» **Instructions for the task**:
Where does the string "https" appear in the records? Copy each line that holds it.

» **Data to use**:
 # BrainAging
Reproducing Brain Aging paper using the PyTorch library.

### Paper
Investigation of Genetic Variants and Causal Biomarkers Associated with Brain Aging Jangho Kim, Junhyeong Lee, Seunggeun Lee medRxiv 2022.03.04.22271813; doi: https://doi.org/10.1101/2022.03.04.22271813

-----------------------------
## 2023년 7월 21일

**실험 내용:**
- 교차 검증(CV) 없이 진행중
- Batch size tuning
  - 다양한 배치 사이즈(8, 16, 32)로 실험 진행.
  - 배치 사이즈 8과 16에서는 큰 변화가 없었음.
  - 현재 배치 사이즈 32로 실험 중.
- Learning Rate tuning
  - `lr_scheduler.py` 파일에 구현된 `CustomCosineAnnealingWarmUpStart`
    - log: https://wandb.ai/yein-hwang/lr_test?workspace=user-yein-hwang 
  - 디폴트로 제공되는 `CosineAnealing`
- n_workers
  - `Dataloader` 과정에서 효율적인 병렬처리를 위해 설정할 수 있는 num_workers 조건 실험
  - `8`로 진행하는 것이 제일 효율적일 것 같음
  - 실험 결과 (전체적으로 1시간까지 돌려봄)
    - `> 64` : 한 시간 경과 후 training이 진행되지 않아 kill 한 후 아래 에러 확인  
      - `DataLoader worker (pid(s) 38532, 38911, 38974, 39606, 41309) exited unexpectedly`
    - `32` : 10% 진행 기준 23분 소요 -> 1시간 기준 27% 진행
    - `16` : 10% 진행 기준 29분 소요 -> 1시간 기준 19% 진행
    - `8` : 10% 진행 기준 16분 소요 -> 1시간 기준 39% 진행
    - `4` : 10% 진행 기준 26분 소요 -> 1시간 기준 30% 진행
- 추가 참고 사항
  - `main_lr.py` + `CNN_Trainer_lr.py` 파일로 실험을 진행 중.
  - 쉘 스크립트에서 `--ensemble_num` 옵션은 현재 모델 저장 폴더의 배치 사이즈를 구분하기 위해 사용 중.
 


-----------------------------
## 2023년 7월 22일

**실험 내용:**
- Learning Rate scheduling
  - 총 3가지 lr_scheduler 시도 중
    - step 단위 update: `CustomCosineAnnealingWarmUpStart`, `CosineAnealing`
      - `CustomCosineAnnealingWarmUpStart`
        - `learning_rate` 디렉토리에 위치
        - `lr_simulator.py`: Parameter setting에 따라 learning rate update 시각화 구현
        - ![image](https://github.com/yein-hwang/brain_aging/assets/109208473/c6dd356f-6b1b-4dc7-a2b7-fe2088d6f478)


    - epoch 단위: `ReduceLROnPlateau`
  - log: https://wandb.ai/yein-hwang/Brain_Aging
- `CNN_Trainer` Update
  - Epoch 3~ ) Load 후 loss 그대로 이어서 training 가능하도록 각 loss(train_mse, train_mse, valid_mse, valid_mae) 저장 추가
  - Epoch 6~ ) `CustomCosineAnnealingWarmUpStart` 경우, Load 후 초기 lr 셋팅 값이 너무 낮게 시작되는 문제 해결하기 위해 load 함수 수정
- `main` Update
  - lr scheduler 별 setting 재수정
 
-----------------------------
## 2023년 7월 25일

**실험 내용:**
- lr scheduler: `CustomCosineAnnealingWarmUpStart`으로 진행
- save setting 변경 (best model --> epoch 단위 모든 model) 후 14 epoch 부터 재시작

» **Answer to this task**:
Investigation of Genetic Variants and Causal Biomarkers Associated with Brain Aging Jangho Kim, Junhyeong Lee, Seunggeun Lee medRxiv 2022.03.04.22271813; doi: https://doi.org/10.1101/2022.03.04.22271813
    - log: https://wandb.ai/yein-hwang/lr_test?workspace=user-yein-hwang 
        - ![image](https://github.com/yein-hwang/brain_aging/assets/109208473/c6dd356f-6b1b-4dc7-a2b7-fe2088d6f478)
  - log: https://wandb.ai/yein-hwang/Brain_Aging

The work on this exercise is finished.